Flaser and lenticular bedding are paired end-members of a structural spectrum that forms wherever sand and mud are deposited in alternation. They preserve a direct record of fluctuating hydraulic energy - the waxing and waning of currents that bring sand, interspersed with quiet intervals when mud settles. Together they are among the most reliable indicators of tidal or rhythmically varying depositional environments.

Flaser Bedding

Flaser bedding is a type of ripple bedding in which thin streaks of mud occur between sets of cross-laminated or ripple-laminated sandy or silty sediment. [1]

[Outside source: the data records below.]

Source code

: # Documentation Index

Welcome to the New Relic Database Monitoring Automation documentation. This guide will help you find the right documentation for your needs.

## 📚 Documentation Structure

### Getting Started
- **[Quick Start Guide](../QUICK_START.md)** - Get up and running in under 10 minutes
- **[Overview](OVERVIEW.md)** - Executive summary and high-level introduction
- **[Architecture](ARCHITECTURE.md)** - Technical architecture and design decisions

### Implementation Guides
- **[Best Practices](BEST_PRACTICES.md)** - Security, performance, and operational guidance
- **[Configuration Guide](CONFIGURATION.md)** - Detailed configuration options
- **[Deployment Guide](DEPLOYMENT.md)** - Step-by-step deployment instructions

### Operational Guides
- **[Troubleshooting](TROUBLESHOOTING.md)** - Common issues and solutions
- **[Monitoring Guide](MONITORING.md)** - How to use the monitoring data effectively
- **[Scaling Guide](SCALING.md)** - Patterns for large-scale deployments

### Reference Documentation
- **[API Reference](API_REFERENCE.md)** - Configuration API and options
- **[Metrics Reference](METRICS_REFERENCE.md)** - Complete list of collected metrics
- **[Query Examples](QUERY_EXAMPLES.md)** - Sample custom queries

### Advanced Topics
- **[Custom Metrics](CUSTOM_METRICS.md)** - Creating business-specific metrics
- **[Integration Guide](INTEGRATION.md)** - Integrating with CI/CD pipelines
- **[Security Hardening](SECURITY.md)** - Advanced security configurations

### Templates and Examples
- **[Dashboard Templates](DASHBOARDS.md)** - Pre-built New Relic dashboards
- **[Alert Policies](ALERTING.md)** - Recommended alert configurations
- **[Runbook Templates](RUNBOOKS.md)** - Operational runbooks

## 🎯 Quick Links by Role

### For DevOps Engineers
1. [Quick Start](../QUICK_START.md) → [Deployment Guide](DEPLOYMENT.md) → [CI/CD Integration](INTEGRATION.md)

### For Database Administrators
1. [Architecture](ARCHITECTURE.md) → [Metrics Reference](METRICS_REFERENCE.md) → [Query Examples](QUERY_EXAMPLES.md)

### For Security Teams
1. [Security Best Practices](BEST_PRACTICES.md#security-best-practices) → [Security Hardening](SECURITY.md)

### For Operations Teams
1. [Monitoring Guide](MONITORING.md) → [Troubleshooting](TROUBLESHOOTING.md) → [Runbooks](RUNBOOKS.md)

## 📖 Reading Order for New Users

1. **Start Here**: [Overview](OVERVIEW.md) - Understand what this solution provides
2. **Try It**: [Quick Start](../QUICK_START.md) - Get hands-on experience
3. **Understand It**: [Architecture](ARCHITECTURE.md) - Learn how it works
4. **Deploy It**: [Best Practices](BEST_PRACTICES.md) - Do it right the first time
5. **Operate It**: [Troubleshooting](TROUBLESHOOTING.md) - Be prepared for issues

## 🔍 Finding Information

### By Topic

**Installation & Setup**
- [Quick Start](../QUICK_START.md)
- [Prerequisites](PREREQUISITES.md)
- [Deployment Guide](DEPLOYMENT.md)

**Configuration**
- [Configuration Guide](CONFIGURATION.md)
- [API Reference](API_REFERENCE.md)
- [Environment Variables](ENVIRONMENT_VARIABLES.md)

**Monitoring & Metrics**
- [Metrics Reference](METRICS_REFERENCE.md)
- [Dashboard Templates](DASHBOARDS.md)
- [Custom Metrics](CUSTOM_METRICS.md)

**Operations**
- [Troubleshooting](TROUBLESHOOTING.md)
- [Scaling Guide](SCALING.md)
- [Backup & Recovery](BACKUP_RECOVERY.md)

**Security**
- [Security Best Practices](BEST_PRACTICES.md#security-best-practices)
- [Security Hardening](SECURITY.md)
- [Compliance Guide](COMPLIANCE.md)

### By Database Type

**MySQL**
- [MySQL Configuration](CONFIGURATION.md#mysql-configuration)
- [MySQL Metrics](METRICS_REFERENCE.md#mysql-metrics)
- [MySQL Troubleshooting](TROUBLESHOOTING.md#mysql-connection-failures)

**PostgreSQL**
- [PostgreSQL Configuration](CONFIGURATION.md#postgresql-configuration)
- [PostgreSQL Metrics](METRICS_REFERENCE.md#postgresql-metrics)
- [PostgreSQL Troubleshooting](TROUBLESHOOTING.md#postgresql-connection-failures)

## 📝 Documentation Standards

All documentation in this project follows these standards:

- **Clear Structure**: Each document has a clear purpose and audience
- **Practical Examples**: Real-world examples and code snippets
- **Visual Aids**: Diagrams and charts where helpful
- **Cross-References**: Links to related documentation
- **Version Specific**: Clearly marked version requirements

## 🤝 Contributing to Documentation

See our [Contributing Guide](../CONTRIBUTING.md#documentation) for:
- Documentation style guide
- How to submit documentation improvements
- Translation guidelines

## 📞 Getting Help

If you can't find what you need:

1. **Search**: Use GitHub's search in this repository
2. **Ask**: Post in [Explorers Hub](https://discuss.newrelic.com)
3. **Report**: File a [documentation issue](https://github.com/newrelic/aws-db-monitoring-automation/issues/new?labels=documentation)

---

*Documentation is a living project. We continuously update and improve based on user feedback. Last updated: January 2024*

Mud is concentrated mainly in the ripple troughs but may also partly cover the crests. The structure forms because hydraulic conditions fluctuate. Periods of current activity - when traction transport causes sand to ripple - alternate with periods of quiescence when mud is deposited. Repeated current episodes then erode the previously deposited ripple crests, allowing new rippled sand to bury and preserve the remaining mud flasers in the troughs. [1]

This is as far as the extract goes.